Dün aynı söz ile kendini savunan biri, bugün çıkıp o sözü kullanarak başkalarını suçlayabiliyor.

Yukarıdaki atasözlerinin içinden gündeme denk düşenleri de yine bu hastalıklı anlayışımız ile seçeceğiz, biliyorum. İşimize gelenleri, işimize geldiği gibi.

‘Çifte standart’ bu toplumun standart donanımı hâline geldi çünkü.

Bünyamin Aygün

Biz gazetecilerin kaderidir. Nadiren aldığımız ödüller vb. gelişmeler ile ama çoğunlukla başımıza kötü bir şey geldiğinde ‘haber’ biz oluruz.

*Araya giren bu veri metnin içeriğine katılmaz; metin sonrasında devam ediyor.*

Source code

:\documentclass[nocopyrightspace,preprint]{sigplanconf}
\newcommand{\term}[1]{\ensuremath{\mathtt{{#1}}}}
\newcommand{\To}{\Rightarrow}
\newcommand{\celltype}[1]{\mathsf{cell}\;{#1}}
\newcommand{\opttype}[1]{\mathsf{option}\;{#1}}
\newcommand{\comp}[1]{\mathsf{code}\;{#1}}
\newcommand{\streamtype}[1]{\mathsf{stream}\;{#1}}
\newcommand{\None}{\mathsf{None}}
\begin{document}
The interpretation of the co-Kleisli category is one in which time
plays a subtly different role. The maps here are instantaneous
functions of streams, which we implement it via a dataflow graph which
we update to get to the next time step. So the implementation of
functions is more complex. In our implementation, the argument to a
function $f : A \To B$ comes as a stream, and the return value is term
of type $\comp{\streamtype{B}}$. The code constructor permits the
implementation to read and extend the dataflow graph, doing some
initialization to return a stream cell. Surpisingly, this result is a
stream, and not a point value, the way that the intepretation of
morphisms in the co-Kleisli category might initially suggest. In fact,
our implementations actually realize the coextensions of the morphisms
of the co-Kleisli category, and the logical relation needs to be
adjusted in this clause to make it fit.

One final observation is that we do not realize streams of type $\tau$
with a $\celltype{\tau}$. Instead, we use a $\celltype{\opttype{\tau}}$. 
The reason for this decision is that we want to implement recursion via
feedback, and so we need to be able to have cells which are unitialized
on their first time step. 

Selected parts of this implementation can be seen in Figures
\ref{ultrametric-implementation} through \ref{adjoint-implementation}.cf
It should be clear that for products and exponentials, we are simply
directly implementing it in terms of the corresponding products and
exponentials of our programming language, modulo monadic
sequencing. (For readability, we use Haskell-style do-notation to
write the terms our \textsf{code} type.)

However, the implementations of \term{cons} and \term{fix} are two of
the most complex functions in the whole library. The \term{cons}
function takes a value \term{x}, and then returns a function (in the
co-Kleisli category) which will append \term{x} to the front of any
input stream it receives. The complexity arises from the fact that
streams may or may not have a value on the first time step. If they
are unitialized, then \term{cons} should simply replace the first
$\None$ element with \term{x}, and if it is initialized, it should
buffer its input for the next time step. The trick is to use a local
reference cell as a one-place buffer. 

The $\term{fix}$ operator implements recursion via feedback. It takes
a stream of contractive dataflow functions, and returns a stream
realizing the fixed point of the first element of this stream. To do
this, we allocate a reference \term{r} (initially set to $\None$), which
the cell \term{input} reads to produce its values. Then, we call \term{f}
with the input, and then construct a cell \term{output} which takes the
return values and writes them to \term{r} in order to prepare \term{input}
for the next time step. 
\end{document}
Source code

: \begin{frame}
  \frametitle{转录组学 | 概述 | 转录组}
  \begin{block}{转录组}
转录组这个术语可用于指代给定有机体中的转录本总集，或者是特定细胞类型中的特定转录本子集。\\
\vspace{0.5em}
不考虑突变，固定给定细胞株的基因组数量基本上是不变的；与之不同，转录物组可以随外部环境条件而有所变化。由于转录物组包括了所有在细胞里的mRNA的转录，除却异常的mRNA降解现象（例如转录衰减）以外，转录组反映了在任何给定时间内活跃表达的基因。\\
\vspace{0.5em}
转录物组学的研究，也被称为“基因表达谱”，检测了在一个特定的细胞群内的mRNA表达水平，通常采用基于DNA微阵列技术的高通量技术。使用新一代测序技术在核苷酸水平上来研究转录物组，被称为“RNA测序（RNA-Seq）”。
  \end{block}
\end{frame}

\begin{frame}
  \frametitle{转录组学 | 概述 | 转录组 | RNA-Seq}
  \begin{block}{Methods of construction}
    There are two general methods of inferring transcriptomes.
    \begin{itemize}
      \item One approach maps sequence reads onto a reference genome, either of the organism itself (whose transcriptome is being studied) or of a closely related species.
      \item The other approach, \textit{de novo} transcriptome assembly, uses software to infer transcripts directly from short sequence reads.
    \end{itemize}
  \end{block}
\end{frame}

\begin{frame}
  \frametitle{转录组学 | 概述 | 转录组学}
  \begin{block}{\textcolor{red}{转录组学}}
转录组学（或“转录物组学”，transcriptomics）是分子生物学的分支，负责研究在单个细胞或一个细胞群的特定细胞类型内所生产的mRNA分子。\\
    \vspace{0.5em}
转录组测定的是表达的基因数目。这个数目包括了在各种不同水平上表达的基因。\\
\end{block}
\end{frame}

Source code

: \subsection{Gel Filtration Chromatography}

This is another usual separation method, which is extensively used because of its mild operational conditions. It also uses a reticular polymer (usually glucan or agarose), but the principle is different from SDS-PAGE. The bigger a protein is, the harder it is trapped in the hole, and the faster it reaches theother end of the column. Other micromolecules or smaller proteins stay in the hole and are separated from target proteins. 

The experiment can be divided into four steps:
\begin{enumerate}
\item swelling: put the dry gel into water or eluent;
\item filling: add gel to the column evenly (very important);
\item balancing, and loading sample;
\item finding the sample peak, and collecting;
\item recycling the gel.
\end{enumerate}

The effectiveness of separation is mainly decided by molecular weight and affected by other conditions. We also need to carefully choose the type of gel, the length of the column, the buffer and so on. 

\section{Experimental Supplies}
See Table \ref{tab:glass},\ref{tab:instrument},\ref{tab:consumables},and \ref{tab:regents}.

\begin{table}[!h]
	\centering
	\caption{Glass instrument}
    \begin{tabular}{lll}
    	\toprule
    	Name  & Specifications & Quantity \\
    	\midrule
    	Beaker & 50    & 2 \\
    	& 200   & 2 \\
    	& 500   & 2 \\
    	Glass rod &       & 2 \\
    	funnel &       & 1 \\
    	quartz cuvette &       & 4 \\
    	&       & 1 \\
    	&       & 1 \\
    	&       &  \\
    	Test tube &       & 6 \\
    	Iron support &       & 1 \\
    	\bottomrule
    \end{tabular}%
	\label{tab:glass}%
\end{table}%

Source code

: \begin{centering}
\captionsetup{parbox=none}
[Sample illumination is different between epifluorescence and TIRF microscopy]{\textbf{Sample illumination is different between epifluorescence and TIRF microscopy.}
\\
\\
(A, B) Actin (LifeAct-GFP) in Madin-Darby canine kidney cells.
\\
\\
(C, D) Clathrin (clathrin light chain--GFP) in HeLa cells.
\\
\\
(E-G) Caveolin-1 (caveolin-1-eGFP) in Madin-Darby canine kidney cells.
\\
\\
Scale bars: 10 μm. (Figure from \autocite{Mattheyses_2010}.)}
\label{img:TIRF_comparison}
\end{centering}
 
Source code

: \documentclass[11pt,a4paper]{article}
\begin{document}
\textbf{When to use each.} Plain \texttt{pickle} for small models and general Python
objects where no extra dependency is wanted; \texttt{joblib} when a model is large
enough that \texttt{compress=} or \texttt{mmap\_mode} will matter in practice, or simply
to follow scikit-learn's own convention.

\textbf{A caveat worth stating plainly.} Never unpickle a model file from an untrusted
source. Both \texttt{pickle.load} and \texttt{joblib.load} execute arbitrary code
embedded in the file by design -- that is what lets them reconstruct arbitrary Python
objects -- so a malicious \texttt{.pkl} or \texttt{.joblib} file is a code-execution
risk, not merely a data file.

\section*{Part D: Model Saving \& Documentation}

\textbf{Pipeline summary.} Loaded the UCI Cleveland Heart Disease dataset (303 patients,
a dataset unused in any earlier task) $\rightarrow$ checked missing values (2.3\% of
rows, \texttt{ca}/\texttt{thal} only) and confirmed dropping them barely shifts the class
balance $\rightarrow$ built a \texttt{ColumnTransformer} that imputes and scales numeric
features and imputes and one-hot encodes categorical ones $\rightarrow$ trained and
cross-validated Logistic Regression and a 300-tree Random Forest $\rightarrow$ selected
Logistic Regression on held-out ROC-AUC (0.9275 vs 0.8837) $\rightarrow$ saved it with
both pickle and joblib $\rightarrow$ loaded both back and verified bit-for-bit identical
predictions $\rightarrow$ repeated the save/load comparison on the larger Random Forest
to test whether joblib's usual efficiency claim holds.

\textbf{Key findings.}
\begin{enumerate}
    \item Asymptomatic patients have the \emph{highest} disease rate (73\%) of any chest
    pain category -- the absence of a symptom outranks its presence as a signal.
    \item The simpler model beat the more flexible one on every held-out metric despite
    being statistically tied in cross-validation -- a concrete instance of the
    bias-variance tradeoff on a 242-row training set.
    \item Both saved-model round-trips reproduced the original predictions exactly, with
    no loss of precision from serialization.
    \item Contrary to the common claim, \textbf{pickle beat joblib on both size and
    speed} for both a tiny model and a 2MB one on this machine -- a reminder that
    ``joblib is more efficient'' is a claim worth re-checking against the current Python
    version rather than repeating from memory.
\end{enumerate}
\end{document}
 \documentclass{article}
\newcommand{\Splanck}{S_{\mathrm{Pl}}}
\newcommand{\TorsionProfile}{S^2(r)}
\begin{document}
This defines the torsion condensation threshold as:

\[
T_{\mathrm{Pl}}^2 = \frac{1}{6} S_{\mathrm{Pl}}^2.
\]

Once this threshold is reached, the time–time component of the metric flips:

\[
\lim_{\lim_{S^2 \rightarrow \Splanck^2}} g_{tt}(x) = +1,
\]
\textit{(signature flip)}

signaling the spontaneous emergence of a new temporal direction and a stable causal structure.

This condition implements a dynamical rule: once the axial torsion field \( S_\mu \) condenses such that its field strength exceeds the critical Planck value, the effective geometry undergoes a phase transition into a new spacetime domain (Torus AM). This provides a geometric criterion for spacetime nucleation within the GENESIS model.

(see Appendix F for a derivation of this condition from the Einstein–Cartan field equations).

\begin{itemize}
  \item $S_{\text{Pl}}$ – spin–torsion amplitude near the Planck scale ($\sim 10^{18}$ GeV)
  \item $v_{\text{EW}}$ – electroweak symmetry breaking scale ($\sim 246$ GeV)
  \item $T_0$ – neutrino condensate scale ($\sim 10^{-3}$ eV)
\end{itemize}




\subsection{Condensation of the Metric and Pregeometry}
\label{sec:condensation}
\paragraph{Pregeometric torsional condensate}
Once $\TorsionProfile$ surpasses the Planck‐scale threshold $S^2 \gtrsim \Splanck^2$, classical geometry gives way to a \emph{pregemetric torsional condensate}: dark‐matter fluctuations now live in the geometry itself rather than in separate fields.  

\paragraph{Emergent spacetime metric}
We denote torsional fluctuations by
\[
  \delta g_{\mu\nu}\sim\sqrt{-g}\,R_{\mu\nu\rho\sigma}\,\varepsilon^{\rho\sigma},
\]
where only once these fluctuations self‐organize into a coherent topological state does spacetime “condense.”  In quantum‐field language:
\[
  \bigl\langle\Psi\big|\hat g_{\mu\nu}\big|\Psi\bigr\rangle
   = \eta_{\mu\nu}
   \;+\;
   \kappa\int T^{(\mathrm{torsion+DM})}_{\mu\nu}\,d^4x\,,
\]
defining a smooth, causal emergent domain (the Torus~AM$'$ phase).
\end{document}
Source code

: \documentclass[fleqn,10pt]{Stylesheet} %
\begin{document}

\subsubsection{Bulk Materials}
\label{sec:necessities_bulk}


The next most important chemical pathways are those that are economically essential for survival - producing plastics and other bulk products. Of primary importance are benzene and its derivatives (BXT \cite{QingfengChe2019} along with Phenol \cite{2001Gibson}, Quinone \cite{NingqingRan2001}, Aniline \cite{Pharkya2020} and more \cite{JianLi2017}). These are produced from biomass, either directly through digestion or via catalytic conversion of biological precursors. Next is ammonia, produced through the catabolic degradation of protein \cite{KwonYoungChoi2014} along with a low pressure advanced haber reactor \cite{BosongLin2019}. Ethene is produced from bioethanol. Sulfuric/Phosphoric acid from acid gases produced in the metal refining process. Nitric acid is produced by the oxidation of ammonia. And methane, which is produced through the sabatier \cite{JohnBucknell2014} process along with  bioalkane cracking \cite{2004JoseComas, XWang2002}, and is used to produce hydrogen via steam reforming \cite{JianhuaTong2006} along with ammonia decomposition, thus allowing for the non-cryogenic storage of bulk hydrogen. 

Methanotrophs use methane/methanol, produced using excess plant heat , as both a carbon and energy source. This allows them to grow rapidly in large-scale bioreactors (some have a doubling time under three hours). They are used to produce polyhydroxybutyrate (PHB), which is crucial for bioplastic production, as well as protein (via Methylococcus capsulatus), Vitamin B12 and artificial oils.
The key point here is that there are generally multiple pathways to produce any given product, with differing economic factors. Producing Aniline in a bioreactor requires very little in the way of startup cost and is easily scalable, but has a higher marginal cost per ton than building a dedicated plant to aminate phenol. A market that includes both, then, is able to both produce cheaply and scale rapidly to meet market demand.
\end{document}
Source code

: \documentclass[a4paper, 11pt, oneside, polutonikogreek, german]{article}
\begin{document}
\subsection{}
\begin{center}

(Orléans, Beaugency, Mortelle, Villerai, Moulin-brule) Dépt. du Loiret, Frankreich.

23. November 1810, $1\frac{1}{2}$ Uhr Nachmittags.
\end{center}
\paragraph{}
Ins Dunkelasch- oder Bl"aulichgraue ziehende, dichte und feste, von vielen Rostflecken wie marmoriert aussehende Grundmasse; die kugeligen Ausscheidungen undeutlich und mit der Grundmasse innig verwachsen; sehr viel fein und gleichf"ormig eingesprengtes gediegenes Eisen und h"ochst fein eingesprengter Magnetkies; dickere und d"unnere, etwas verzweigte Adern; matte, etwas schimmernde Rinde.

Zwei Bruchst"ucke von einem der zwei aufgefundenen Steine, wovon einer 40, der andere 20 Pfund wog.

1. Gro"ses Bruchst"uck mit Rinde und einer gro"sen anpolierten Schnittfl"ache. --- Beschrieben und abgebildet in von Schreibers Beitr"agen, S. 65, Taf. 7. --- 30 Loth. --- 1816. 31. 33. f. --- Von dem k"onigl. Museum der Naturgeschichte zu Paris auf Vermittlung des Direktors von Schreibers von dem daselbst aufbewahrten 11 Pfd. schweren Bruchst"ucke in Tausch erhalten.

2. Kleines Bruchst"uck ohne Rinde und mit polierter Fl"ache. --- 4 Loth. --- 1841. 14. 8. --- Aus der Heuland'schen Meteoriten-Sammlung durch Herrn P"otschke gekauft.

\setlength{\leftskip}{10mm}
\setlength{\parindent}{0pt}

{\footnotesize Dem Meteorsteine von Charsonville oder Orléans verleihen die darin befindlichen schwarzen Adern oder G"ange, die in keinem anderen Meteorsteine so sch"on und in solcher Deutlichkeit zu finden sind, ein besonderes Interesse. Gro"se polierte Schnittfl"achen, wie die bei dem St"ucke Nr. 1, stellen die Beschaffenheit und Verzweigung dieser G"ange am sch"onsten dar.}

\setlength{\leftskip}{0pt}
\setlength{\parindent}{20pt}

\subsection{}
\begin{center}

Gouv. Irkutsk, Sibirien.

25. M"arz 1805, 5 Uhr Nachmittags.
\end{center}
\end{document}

Yanımızda da çok az kişiyi buluruz böyle durumlarda.

Her gün sorunlarını gündeme taşımamız, seslerini duyurmamız için kapımızı aşındıranların çok azı gelir destek vermeye, güç vermeye.

Milliyet’in foto muhabirlerinden Bünyamin Aygün, Suriye’de kaçırıldı. Neredeyse bir aydır işinden, evinden, ailesinden, arkadaşlarından ayrı.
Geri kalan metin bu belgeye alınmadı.